Engineers this week poured in cement to complete a plug at the top of the wellbore as part of a process dubbed a "static kill," but they needed to wait at least a day for it to harden. Once it does, crews can finish the last stretch of a relief well and inject more mud and cement into the bottom of well from deep underground to form a final plug.
Suttles said engineers plan to monitor the cement and hope to test the plug with a burst of pressure Friday afternoon to make sure it's sealed.
"All the indications so far look very encouraging," he said.
The static kill started Tuesday with engineers pumping enough mud down the top of the well to push the crude back to its underground source for the first time since an oil rig exploded off Louisiana on April 20, killing 11 workers and triggering the massive spill.
A federal report this week indicated that only about a quarter of the spilled crude remains in the Gulf and is degrading quickly, but some scientists disputed its veracity, and much of the remaining crude has permeated deep into marshes and wetlands, complicating cleanup.
"There's essentially no skimmable oil left on the surface, no recoverable oil left on the surface," Suttles said.
As BP pulled brought in 33-year employee Utsler to take over the response and the blown well appeared to have flatlined, some Gulf residents who still see the oil wreaking havoc worry the nation's attention is shifting.
"I'm losing trust in the whole system," said Willie Davis, a 41-year-old harbormaster in Pass Christian, Miss. "If they don't get up off their behinds and do something now, it's gonna be years before we're back whole again."

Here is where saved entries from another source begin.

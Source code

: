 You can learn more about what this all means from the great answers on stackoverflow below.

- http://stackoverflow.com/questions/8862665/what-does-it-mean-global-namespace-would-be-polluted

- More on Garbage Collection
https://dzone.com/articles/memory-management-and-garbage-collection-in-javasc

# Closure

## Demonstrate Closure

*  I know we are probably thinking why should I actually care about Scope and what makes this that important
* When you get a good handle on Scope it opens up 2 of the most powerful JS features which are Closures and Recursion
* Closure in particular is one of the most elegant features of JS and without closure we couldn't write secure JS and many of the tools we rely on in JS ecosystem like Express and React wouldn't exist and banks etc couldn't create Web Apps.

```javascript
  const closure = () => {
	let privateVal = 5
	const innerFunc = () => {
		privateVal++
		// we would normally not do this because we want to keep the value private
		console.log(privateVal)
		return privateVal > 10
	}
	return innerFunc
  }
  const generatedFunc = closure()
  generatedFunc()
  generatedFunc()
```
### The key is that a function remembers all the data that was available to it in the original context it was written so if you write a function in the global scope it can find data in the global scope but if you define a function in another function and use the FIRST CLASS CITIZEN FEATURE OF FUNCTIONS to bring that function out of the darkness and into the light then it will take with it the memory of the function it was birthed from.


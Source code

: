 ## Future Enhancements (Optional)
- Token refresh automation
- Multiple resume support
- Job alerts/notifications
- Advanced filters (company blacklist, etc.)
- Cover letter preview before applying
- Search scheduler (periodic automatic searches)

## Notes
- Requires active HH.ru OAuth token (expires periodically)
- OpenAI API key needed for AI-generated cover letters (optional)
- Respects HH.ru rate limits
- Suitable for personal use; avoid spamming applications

After the cement in the oil well hardens, the last step in the plugging effort begins: Finishing the drilling of the last 100 feet of the relief well, which government officials said will be used to seal the underground reservoir from the bottom with mud and cement.
"This is not the end, but it will virtually assure us that there will be no chance of oil leaking into the environment," retired Coast Guard Adm. Thad Allen, who oversees the spill response for the government, said Thursday in Washington.

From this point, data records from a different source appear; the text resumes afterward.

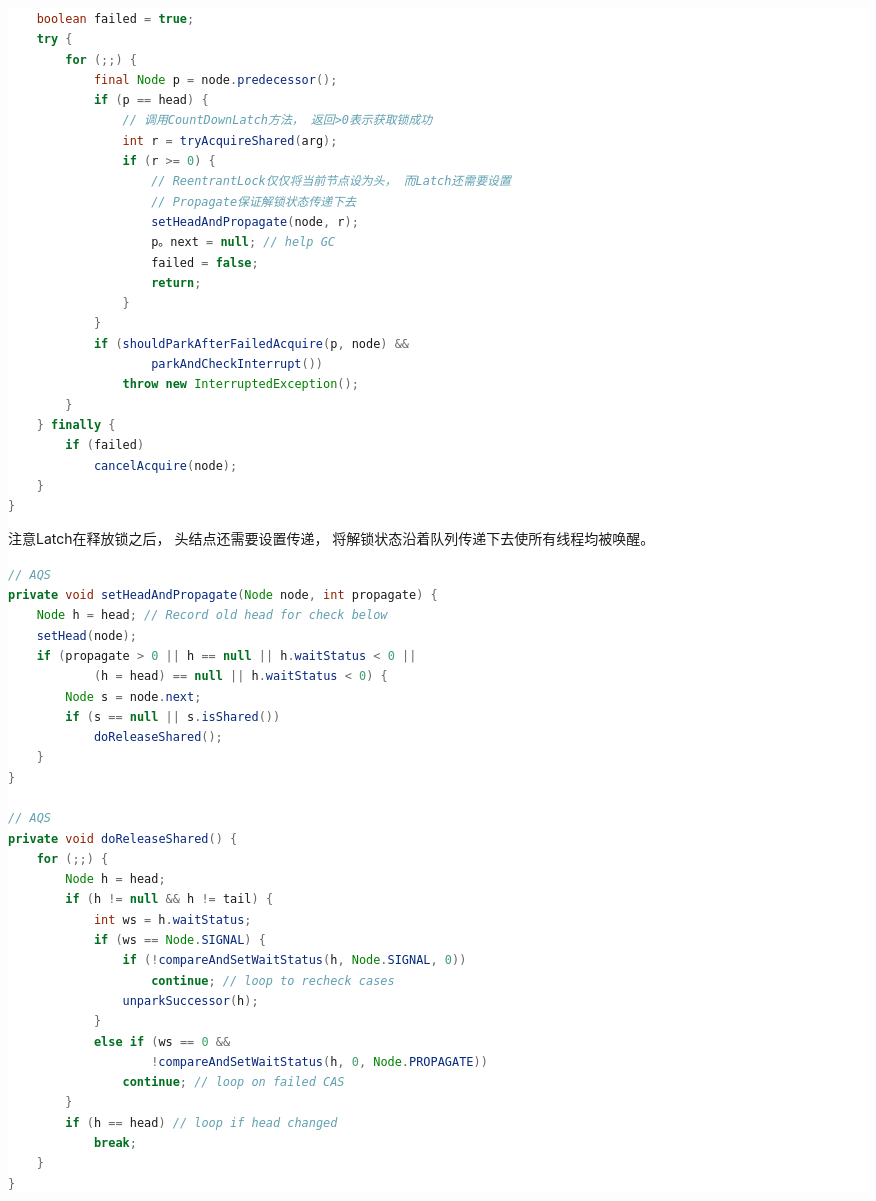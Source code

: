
 ```java
    boolean failed = true;
    try {
        for (;;) {
            final Node p = node.predecessor();
            if (p == head) {
                // 调用CountDownLatch方法， 返回>0表示获取锁成功
                int r = tryAcquireShared(arg);
                if (r >= 0) {
                    // ReentrantLock仅仅将当前节点设为头， 而Latch还需要设置
                    // Propagate保证解锁状态传递下去
                    setHeadAndPropagate(node, r);
                    p。next = null; // help GC
                    failed = false;
                    return;
                }
            }
            if (shouldParkAfterFailedAcquire(p, node) &&
                    parkAndCheckInterrupt())
                throw new InterruptedException();
        }
    } finally {
        if (failed)
            cancelAcquire(node);
    }
}
```

注意Latch在释放锁之后， 头结点还需要设置传递， 将解锁状态沿着队列传递下去使所有线程均被唤醒。

```java
// AQS
private void setHeadAndPropagate(Node node, int propagate) {
    Node h = head; // Record old head for check below
    setHead(node);
    if (propagate > 0 || h == null || h.waitStatus < 0 ||
            (h = head) == null || h.waitStatus < 0) {
        Node s = node.next;
        if (s == null || s.isShared())
            doReleaseShared();
    }
}

// AQS
private void doReleaseShared() {
    for (;;) {
        Node h = head;
        if (h != null && h != tail) {
            int ws = h.waitStatus;
            if (ws == Node.SIGNAL) {
                if (!compareAndSetWaitStatus(h, Node.SIGNAL, 0))
                    continue; // loop to recheck cases
                unparkSuccessor(h);
            }
            else if (ws == 0 &&
                    !compareAndSetWaitStatus(h, 0, Node.PROPAGATE))
                continue; // loop on failed CAS
        }
        if (h == head) // loop if head changed
            break;
    }
}
```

Suttles confirmed Friday that crews plan to use the 18,000-foot relief well to fill the underground reservoir feeding the well with mud and cement. The company had been hedging on how exactly it would use the relief well, which it has been digging for three months, but federal officials insisted it should be used to perform the so-called "bottom kill."
The vast oil reservoir beneath the well could still be worth billions of dollars, and until Friday BP had not indicated any plans to cash in on that potential windfall.

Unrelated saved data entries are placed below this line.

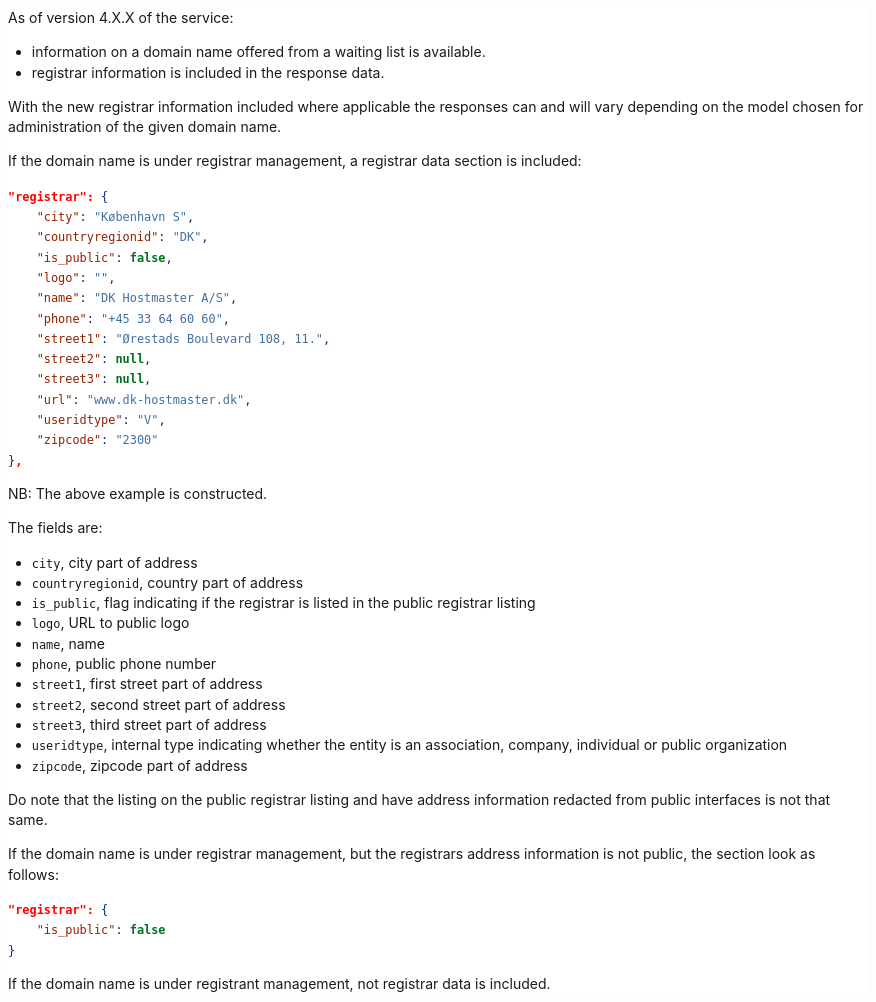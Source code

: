 As of version 4.X.X of the service:

- information on a domain name offered from a waiting list is available.
- registrar information is included in the response data.

With the new registrar information included where applicable the responses can and will vary depending on the model chosen for administration of the given domain name.

If the domain name is under registrar management, a registrar data section is included:

```json
"registrar": {
    "city": "København S",
    "countryregionid": "DK",
    "is_public": false,
    "logo": "",
    "name": "DK Hostmaster A/S",
    "phone": "+45 33 64 60 60",
    "street1": "Ørestads Boulevard 108, 11.",
    "street2": null,
    "street3": null,
    "url": "www.dk-hostmaster.dk",
    "useridtype": "V",
    "zipcode": "2300"
},
```

NB: The above example is constructed.

The fields are:

- `city`, city part of address
- `countryregionid`, country part of address
- `is_public`, flag indicating if the registrar is listed in the public registrar listing
- `logo`, URL to public logo
- `name`, name
- `phone`, public phone number
- `street1`, first street part of address
- `street2`, second street part of address
- `street3`, third street part of address
- `useridtype`, internal type indicating whether the entity is an association, company, individual or public organization
- `zipcode`, zipcode part of address

Do note that the listing on the public registrar listing and have address information redacted from public interfaces is not that same.

If the domain name is under registrar management, but the registrars address information is not public, the section look as follows:

```json
"registrar": {
    "is_public": false
}
```

If the domain name is under registrant management, not registrar data is included.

In Pass-A-Loutre, La., where oil still clings stubbornly to marsh cane, each day's high tide picks up the goo and leaks it back into the ocean. But Jeremy Ingram, the Coast Guard official who oversees cleanup crews here, said it's cleaner than it was when he arrived 60 days ago. Back then, he said, he couldn't even see water through the thick ooze.
"I'd say it's a lot less than what was here, but if you see on the canes it's still heavily saturated with oil. So the job's not done yet, there's still a lot more work to get done," he said. "As the tide comes up and washes oil off that cane, somebody and some thing has to be here to catch it."
The sometimes frustrating search for oil underscores the difficulties facing the small army of federal officials and cleanup crews tasked with purging what remains. Rear Adm. Paul Zukunft, the government's on-scene coordinator, said he's had to spend a growing amount of his time taking flights over the Gulf to search for the remaining crude.
"There is very little observable oil out there," he said, saying that Coast Guard responders are not seeing much on the surface. But he added: "We can't turn a blind eye ... If we don't see oil, I'm not assuming it doesn't exist."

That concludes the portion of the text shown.